Published online by Cambridge University Press: 04 June 2010
Postcrisis politics and reform: the remarkable role of the 9/11 Commission
Launching an official investigation almost seems a Pavlovian response to crises in western democracies. Well-known examples include the Roberts Commission after Pearl Harbor (1941), the Warren Commission after the assassination of John F. Kennedy (1963), the Ervin Committee after Watergate (1972), the Widgery and Saville Inquiries after Bloody Sunday (1972), the Scarman Inquiry after the Brixton riots in London (1981), the Challenger and Columbia commissions (1986/2003), the Dutch NIOD Inquiry after the fall of the Bosnian Muslim enclave of Srebrenica (1995), the Dutroux inquiry (Staelraeve and 't Hart, this volume), the Swiss Independent Expert Commission on the role of Swiss banks during World War II (1996) and the Spanish Parliamentary Inquiry after the terrorist attacks in Madrid (2004).

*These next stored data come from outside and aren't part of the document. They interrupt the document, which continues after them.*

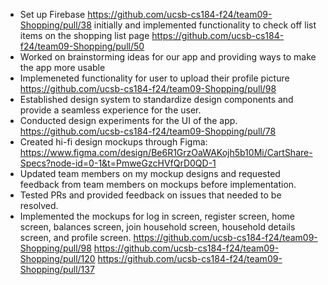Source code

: - Set up Firebase https://github.com/ucsb-cs184-f24/team09-Shopping/pull/38 initially and implemented functionality to check off list items on the shopping list page https://github.com/ucsb-cs184-f24/team09-Shopping/pull/50
- Worked on brainstorming ideas for our app and providing ways to make the app more usable
- Implemeneted functionality for user to upload their profile picture https://github.com/ucsb-cs184-f24/team09-Shopping/pull/98
- Established design system to standardize design components and provide a seamless experience for the user.
- Conducted design experiments for the UI of the app. https://github.com/ucsb-cs184-f24/team09-Shopping/pull/78
- Created hi-fi design mockups through Figma: https://www.figma.com/design/Be6R1GrzOaWAKojh5b10Mi/CartShare-Specs?node-id=0-1&t=PmweGzcHVfQrD0QD-1
- Updated team members on my mockup designs and requested feedback from team members on mockups before implementation.
- Tested PRs and provided feedback on issues that needed to be resolved.
- Implemented the mockups for log in screen, register screen, home screen, balances screen, join household screen, household details screen, and profile screen. https://github.com/ucsb-cs184-f24/team09-Shopping/pull/98 https://github.com/ucsb-cs184-f24/team09-Shopping/pull/120 https://github.com/ucsb-cs184-f24/team09-Shopping/pull/137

Whereas the establishment of postcrisis inquiries is a recurring pattern, their political impact varies significantly. Some commission reports set off substantive policy changes; others end up in the dustbin. In fact, when it comes to enacting meaningful reform, the latter outcome (the dustbin) appears to be the norm. Postcrisis commissions rarely result in dramatic change or substantial reform (March and Olsen 1983; Olsen and Peters 1996; Zegart 2005). The persistence of formal postcrisis inquiries, despite a seeming record of desultory results, raises two key questions: what motivates such efforts and why do some commissions have a major impact on policies, while others pass into oblivion?